**Instructions to follow:** Read the listing below and copy out every line that holds "index".

========

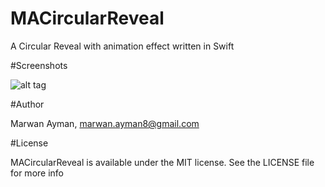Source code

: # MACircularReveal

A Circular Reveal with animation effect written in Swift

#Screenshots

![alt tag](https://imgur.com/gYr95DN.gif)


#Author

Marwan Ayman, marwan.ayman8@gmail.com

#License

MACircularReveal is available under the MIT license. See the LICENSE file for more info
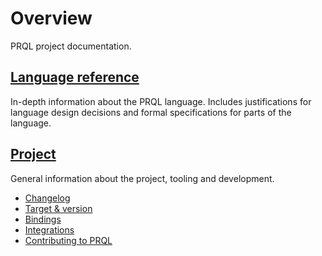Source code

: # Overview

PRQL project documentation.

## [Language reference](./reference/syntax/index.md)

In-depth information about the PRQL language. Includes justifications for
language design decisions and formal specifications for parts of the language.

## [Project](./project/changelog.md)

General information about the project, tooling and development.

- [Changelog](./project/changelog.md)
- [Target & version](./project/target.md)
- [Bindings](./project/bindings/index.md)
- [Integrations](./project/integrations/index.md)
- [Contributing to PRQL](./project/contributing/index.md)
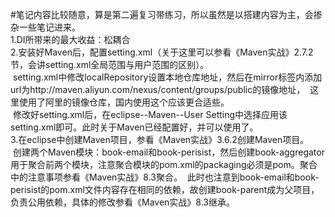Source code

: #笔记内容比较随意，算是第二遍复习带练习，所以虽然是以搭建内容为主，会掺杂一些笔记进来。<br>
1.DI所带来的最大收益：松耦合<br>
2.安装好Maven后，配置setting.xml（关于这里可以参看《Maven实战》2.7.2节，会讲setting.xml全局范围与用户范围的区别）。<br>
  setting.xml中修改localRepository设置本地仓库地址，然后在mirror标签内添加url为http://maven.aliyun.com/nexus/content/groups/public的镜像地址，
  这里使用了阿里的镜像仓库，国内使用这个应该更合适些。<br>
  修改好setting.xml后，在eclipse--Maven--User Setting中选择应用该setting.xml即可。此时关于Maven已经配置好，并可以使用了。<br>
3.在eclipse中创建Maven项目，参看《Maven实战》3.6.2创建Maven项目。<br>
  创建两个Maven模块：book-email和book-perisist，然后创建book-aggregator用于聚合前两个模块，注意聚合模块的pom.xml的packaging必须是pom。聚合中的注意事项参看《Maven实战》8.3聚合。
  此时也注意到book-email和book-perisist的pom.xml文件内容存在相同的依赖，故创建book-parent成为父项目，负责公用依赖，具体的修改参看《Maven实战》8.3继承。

========

**Your response:**
## [Language reference](./reference/syntax/index.md)
- [Bindings](./project/bindings/index.md)
- [Integrations](./project/integrations/index.md)
- [Contributing to PRQL](./project/contributing/index.md)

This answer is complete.